4. EMPIRICAL RESULTS

To estimate the effect of performance through sales on firm innovation, I used conventional probit and two-stage probit models. This allows discussing the economic significance of the results. The results of the empirical estimation on firm innovativeness are presented in Tables 2 and 3, with Table 3 showing separate regressions for each sector. Table 2 shows that a firm’s performance, in terms of sales has a strong positive relationship and the high probability that a firm will innovate. This is valid for the instrumented 2SLS model than in the ordinary probit regression where performance is significant but negative. The nature of the broader performance, a firm seeks to pursue is critical in determining the level of innovation it ought to have. This observation holds from the estimation of the model for both 2SLS probit and ordinary probit where they have different signs but significant.

The results show that firm performance, in terms of sales performance has a strong and positive relationship that a firm introduced a product or process innovation. An increase in a firm’s sales increases the predicted probability of being innovative by 0.0951%. This indicates how a firm’s decision regarding the scope of its sales impacts its innovation. This is valid for firms in developing countries, mainly the East African region, although manufacturing firms benefit relatively more than service firms. Increase in sales unlike exports (Bigstenet al, 2016) in developing countries and specifically in manufacturing firms increase product or process innovation. The results are in line with empirical findings in previous studies which established that as firms’ performance increased, the probability of firm introducing a new product or process increased (Therrien et al. 2011). Baumol and

Wolff (1983) found that high performance improves access to external resources through securities for investment in R&D, which is essential

for innovation. This implies that high performance increases incomes and profitability that is partially channelled for innovation. Consistent with the results, I find that innovation element in firms is ultimately dependent on performance (measured as sales) which coincides with the findings of Lööf, & Heshmati (2006). However, they highlight that performance through sales and profits, increases firm innovation capabilities. They find that sales performance increases profits and employment, which directly impacts on innovation. This relationship which is positive highlights the possibility that firms with a better performance today could be the same high performing firms tomorrow due to new innovation generated.

4.1. Control variables

Regarding the control variables, the results show that research and development in firms are positive and significant indicating that firms undertaking research and development increase the probability of being innovative by 0.496 %. This supports the findings of Lööf, Heshmati (2006) that increase in R&D investment increases innovation. Increased R&D in developing countries could probably increase innovations which could induce growth in the industrial sector. Griffith et al, (2006) find that firms decisions to engage in R&D intensively increases innovation and productivity across European countries.
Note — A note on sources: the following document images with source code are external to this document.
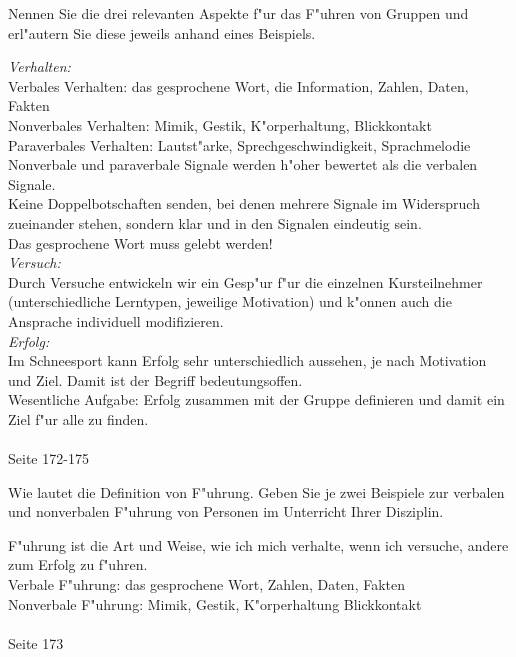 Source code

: \begin{question}{6}
Nennen Sie die drei relevanten Aspekte f"ur das F"uhren von Gruppen und erl"autern Sie diese jeweils anhand eines Beispiels.
\end{question}
\begin{solution}
\emph{Verhalten:}\\
Verbales Verhalten: das gesprochene Wort, die Information, Zahlen, Daten, Fakten\\
Nonverbales Verhalten: Mimik, Gestik, K"orperhaltung, Blickkontakt\\
Paraverbales Verhalten: Lautst"arke, Sprechgeschwindigkeit, Sprachmelodie\\
Nonverbale und paraverbale Signale werden h"oher bewertet als die verbalen Signale.\\
Keine Doppelbotschaften senden, bei denen mehrere Signale im Widerspruch zueinander stehen, sondern klar und in den Signalen eindeutig sein.\\
Das gesprochene Wort muss gelebt werden!\\
\emph{Versuch:}\\
Durch Versuche entwickeln wir ein Gesp"ur f"ur die einzelnen Kursteilnehmer (unterschiedliche Lerntypen, jeweilige Motivation) und k"onnen auch die Ansprache individuell modifizieren.\\
\emph{Erfolg:}\\
Im Schneesport kann Erfolg sehr unterschiedlich aussehen, je nach Motivation und Ziel. Damit ist der Begriff bedeutungsoffen.\\
Wesentliche Aufgabe: Erfolg zusammen mit der Gruppe definieren und damit ein Ziel f"ur alle zu finden.\\\\
 Seite 172-175
\end{solution}

\begin{question}{6}
Wie lautet die Definition von F"uhrung. Geben Sie je zwei Beispiele zur verbalen und nonverbalen F"uhrung von Personen im Unterricht Ihrer Disziplin.
\end{question}
\begin{solution}
F"uhrung ist die Art und Weise, wie ich mich verhalte, wenn ich versuche, andere zum Erfolg zu f"uhren.\\
Verbale F"uhrung: das gesprochene Wort, Zahlen, Daten, Fakten\\
Nonverbale F"uhrung: Mimik, Gestik, K"orperhaltung Blickkontakt\\\\
 Seite 173
\end{solution}

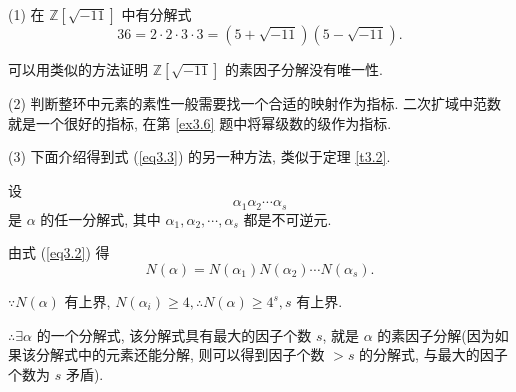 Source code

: \documentclass[color=black,device=normal,lang=cn,mode=geye]{elegantnote}
\begin{document}
\begin{note}
    (1) 在 $\mathbb{Z}[\sqrt{-11}]$ 中有分解式
    \[36=2\cdot2\cdot3\cdot3=(5+\sqrt{-11})(5-\sqrt{-11}).\]

    可以用类似的方法证明 $\mathbb{Z}[\sqrt{-11}]$ 的素因子分解没有唯一性.
    
    (2) 判断整环中元素的素性一般需要找一个合适的映射作为指标. 二次扩域中范数就是一个很好的指标, 在第 \ref{ex3.6} 题中将幂级数的级作为指标.

    (3) 下面介绍得到式 (\ref{eq3.3}) 的另一种方法, 类似于定理 \ref{t3.2}.

    设
    \[\alpha_1\alpha_2\cdots\alpha_s\]
    是 $\alpha$ 的任一分解式, 其中 $\alpha_1,\alpha_2,\cdots,\alpha_s$ 都是不可逆元.

    由式 (\ref{eq3.2}) 得
    \[N(\alpha)=N(\alpha_1)N(\alpha_2)\cdots N(\alpha_s).\]

    $\because N(\alpha)$ 有上界, $N(\alpha_i)\geq4,\therefore N(\alpha)\geq 4^s,s$ 有上界.

    $\therefore\exists\alpha$ 的一个分解式, 该分解式具有最大的因子个数 $s$, 就是 $\alpha$ 的素因子分解(因为如果该分解式中的元素还能分解, 则可以得到因子个数 $>s$ 的分解式, 与最大的因子个数为 $s$ 矛盾).
\end{note}
\end{document}
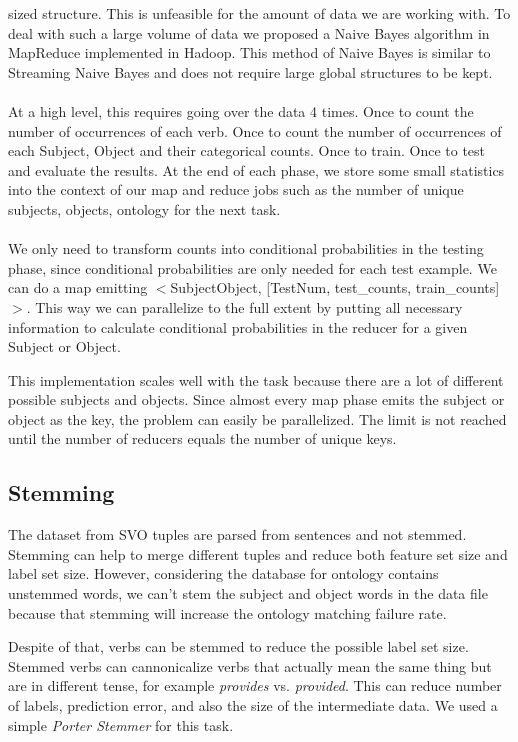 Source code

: sized structure. This is unfeasible for the amount of data we are working with. To deal with such a large volume of data we proposed a Naive Bayes algorithm in MapReduce implemented in Hadoop. This method of Naive Bayes is similar to Streaming Naive Bayes and does not require large global structures to be kept.\\
\\
At a high level, this requires going over the data 4 times. Once to count the number of occurrences of each verb. Once to count the number of occurrences of each Subject, Object and their categorical counts. Once to train. Once to test and evaluate the results. At the end of each phase, we store some small statistics into the context of our map and reduce jobs such as the number of unique subjects, objects, ontology for the next task.\\
\\
We only need to transform counts into conditional probabilities in the testing phase, since conditional probabilities are only needed for each test example. We can do a map emitting $<$Subject\/Object, [TestNum, test\_counts, train\_counts]$>$. This way we can parallelize to the full extent by putting all necessary information to calculate conditional probabilities in the reducer for a given Subject or Object.

This implementation scales well with the task because there are a lot of different possible subjects and objects. Since almost every map phase emits the subject or object as the key, the problem can easily be parallelized. The limit is not reached until the number of reducers equals the number of unique keys.

\subsection{Stemming}

The dataset from SVO tuples are parsed from sentences and not stemmed. Stemming can help to merge different tuples and reduce both feature set size and label set size. However, considering the database for ontology contains unstemmed words, we can't stem the subject and object words in the data file because that stemming will increase the ontology matching failure rate.

Despite of that, verbs can be stemmed to reduce the possible label set size. Stemmed verbs can cannonicalize verbs that actually mean the same thing but are in different tense, for example \emph{provides} vs. \emph{provided}. This can reduce number of labels, prediction error, and also the size of the intermediate data. We used a simple \emph{Porter Stemmer} for this task.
They further find that the R&D intensity is mainly for firms that operate in international markets, firms receiving government funding and firms that strategically protect innovation. Conventional reasoning that firms engaged in R&D are more innovative seems to be less applicable in developing countries setting, due to challenges associated with applying and developing theory, especially given the fact that technology advancement in developing countries is still limited (Wright et al. 2005) thus prompting alternatives, that this paper has highlighted which include performance. Research and development in developed countries mainly depend largely on government funding (Griffith et al, 2006). In most developing countries, R&D is required to stimulate innovation. However, capital investments in R&D limit firms’ innovation capabilities.

Regarding competition and training as measures of innovation, results show that both variables are positive and significant. As the number of competitors increases, a firm increases the probability of being innovative by 0.00477 %. This may be due to knowledge spillovers that result from more competition among the firms. Secondly, increase in competition reduces market share for each firm. Markets are often characterized by intense competition, thus inducing firms to be innovative to capture the biggest market shares with new products or services through diversification. Firms that pursue product diversification strategies with foreign partners to avoid competition and vulnerability (Suzuki and Kodama, 2004) place a greater emphasis on the diversity of innovation than the depth of innovation. This observation suggests that firms can, indeed take advantage of their already existing market share to diversify with new products and services. However, Griffith et al, (2006), finds that competition provides less

important information for innovation. They stress more importantly the role of supplier and customers in their findings. The results indicate a small

percentage influence of competitors on the innovation of firms in developing countries.

Table 2. Marginal effects results of innovation measured on performance

Variables Instrumented 2SLS probit model Ordinary probit regression

Performance (ln) 0.0951** _(0.0289) -0.00780* _(0.00378)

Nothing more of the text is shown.